WHAT TO PRODUCE
Going down the data below, set down exactly the line with "Course / Year" and each line after it through the line with "the categorisation |"; no other lines.
---------- INFORMATION
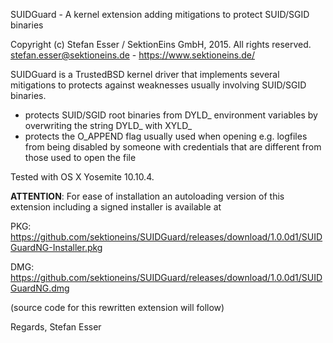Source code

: SUIDGuard - A kernel extension adding mitigations to protect SUID/SGID binaries

Copyright (c) Stefan Esser / SektionEins GmbH, 2015. All rights reserved.  
stefan.esser@sektioneins.de - https://www.sektioneins.de/

SUIDGuard is a TrustedBSD kernel driver that implements several mitigations to protects
against weaknesses usually involving SUID/SGID binaries.

  - protects SUID/SGID root binaries from DYLD_ environment variables
    by overwriting the string DYLD_ with XYLD_
  - protects the O_APPEND flag usually used when opening e.g. logfiles 
    from being disabled by someone with credentials that are different 
	from those used to open the file
	
Tested with OS X Yosemite 10.10.4.

**ATTENTION**: 
For ease of installation an autoloading version of this extension including 
a signed installer is available at

PKG: https://github.com/sektioneins/SUIDGuard/releases/download/1.0.0d1/SUIDGuardNG-Installer.pkg

DMG: https://github.com/sektioneins/SUIDGuard/releases/download/1.0.0d1/SUIDGuardNG.dmg

(source code for this rewritten extension will follow)

Regards,
Stefan Esser
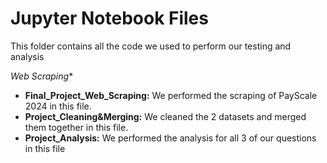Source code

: # Jupyter Notebook Files
This folder contains all the code we used to perform our testing and analysis

*Web Scraping**
* **Final_Project_Web_Scraping:** We performed the scraping of PayScale 2024 in this file.
* **Project_Cleaning&Merging:** We cleaned the 2 datasets and merged them together in this file.
* **Project_Analysis:** We performed the analysis for all 3 of our questions in this file
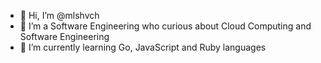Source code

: - 👋 Hi, I’m @mlshvch
- 👀 I’m a Software Engineering who curious about Cloud Computing and Software Engineering
- 🌱 I’m currently learning Go, JavaScript and Ruby languages
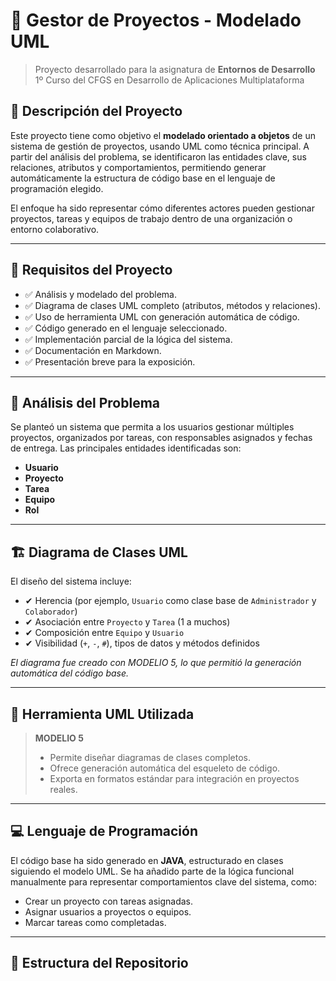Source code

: # 📁 Gestor de Proyectos - Modelado UML

> Proyecto desarrollado para la asignatura de **Entornos de Desarrollo**  
> 1º Curso del CFGS en Desarrollo de Aplicaciones Multiplataforma

## 🧩 Descripción del Proyecto

Este proyecto tiene como objetivo el **modelado orientado a objetos** de un sistema de gestión de proyectos, usando UML como técnica principal. A partir del análisis del problema, se identificaron las entidades clave, sus relaciones, atributos y comportamientos, permitiendo generar automáticamente la estructura de código base en el lenguaje de programación elegido.

El enfoque ha sido representar cómo diferentes actores pueden gestionar proyectos, tareas y equipos de trabajo dentro de una organización o entorno colaborativo.

---

## 📌 Requisitos del Proyecto

- ✅ Análisis y modelado del problema.
- ✅ Diagrama de clases UML completo (atributos, métodos y relaciones).
- ✅ Uso de herramienta UML con generación automática de código.
- ✅ Código generado en el lenguaje seleccionado.
- ✅ Implementación parcial de la lógica del sistema.
- ✅ Documentación en Markdown.
- ✅ Presentación breve para la exposición.

---

## 🧠 Análisis del Problema

Se planteó un sistema que permita a los usuarios gestionar múltiples proyectos, organizados por tareas, con responsables asignados y fechas de entrega. Las principales entidades identificadas son:

- **Usuario**
- **Proyecto**
- **Tarea**
- **Equipo**
- **Rol**

---

## 🏗️ Diagrama de Clases UML

El diseño del sistema incluye:

- ✔ Herencia (por ejemplo, `Usuario` como clase base de `Administrador` y `Colaborador`)
- ✔ Asociación entre `Proyecto` y `Tarea` (1 a muchos)
- ✔ Composición entre `Equipo` y `Usuario`
- ✔ Visibilidad (`+`, `-`, `#`), tipos de datos y métodos definidos

*El diagrama fue creado con MODELIO 5, lo que permitió la generación automática del código base.*

---

## 🧰 Herramienta UML Utilizada

> **MODELIO 5**
> - Permite diseñar diagramas de clases completos.
> - Ofrece generación automática del esqueleto de código.
> - Exporta en formatos estándar para integración en proyectos reales.

---

## 💻 Lenguaje de Programación

El código base ha sido generado en **JAVA**, estructurado en clases siguiendo el modelo UML. Se ha añadido parte de la lógica funcional manualmente para representar comportamientos clave del sistema, como:

- Crear un proyecto con tareas asignadas.
- Asignar usuarios a proyectos o equipos.
- Marcar tareas como completadas.

---

## 📂 Estructura del Repositorio

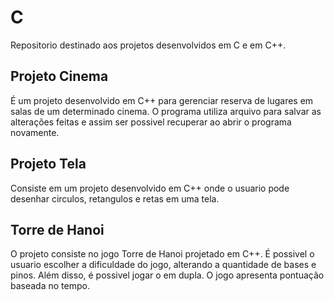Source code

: # C
Repositorio destinado aos projetos desenvolvidos em C e em C++.



## Projeto Cinema
É um projeto desenvolvido em C++ para gerenciar reserva de lugares em salas de um determinado cinema. O programa utiliza arquivo para salvar as alterações feitas e assim ser possivel recuperar ao abrir o programa novamente.

## Projeto Tela
Consiste em um projeto desenvolvido em C++ onde o usuario pode desenhar circulos, retangulos e retas em uma tela.

## Torre de Hanoi
O projeto consiste no jogo Torre de Hanoi projetado em C++. É possivel o usuario escolher a dificuldade do jogo, alterando a quantidade de bases e pinos. Além disso, é possivel jogar o em dupla. O jogo apresenta pontuação baseada no tempo.
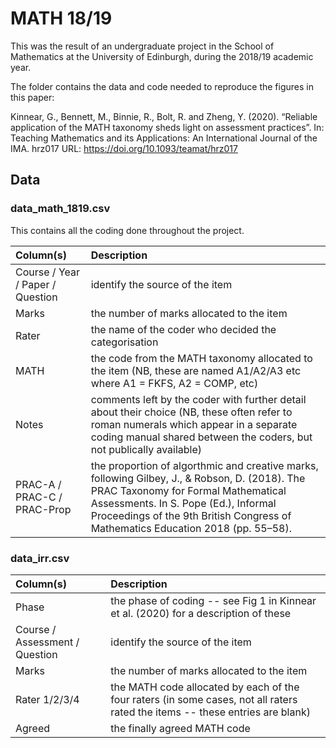 # MATH 18/19

This was the result of an undergraduate project in the School of Mathematics at the University of Edinburgh, during the 2018/19 academic year.

The folder contains the data and code needed to reproduce the figures in this paper:

Kinnear, G., Bennett, M., Binnie, R., Bolt, R. and Zheng, Y. (2020). “Reliable application of the MATH taxonomy sheds light on assessment practices”. In: Teaching Mathematics and its Applications: An International Journal of the IMA. hrz017 URL: https://doi.org/10.1093/teamat/hrz017

## Data

### data_math_1819.csv
This contains all the coding done throughout the project.

| Column(s) | Description |
| :------------- | :------------- |
| Course / Year / Paper / Question | identify the source of the item |
| Marks | the number of marks allocated to the item |
| Rater | the name of the coder who decided the categorisation |
| MATH | the code from the MATH taxonomy allocated to the item (NB, these are named A1/A2/A3 etc where A1 = FKFS, A2 = COMP, etc) |
| Notes | comments left by the coder with further detail about their choice (NB, these often refer to roman numerals which appear in a separate coding manual shared between the coders, but not publically available) |
| PRAC-A / PRAC-C / PRAC-Prop | the proportion of algorthmic and creative marks, following Gilbey, J., & Robson, D. (2018). The PRAC Taxonomy for Formal Mathematical Assessments. In S. Pope (Ed.), Informal Proceedings of the 9th British Congress of Mathematics Education 2018 (pp. 55–58).|

### data_irr.csv

| Column(s) | Description |
| :------------- | :------------- |
| Phase | the phase of coding -- see Fig 1 in Kinnear et al. (2020) for a description of these |
| Course / Assessment / Question | identify the source of the item |
| Marks | the number of marks allocated to the item |
| Rater 1/2/3/4 | the MATH code allocated by each of the four raters (in some cases, not all raters rated the items -- these entries are blank) |
| Agreed | the finally agreed MATH code |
--------------------
ANSWER SPACE
| Course / Year / Paper / Question | identify the source of the item |
| Marks | the number of marks allocated to the item |
| Rater | the name of the coder who decided the categorisation |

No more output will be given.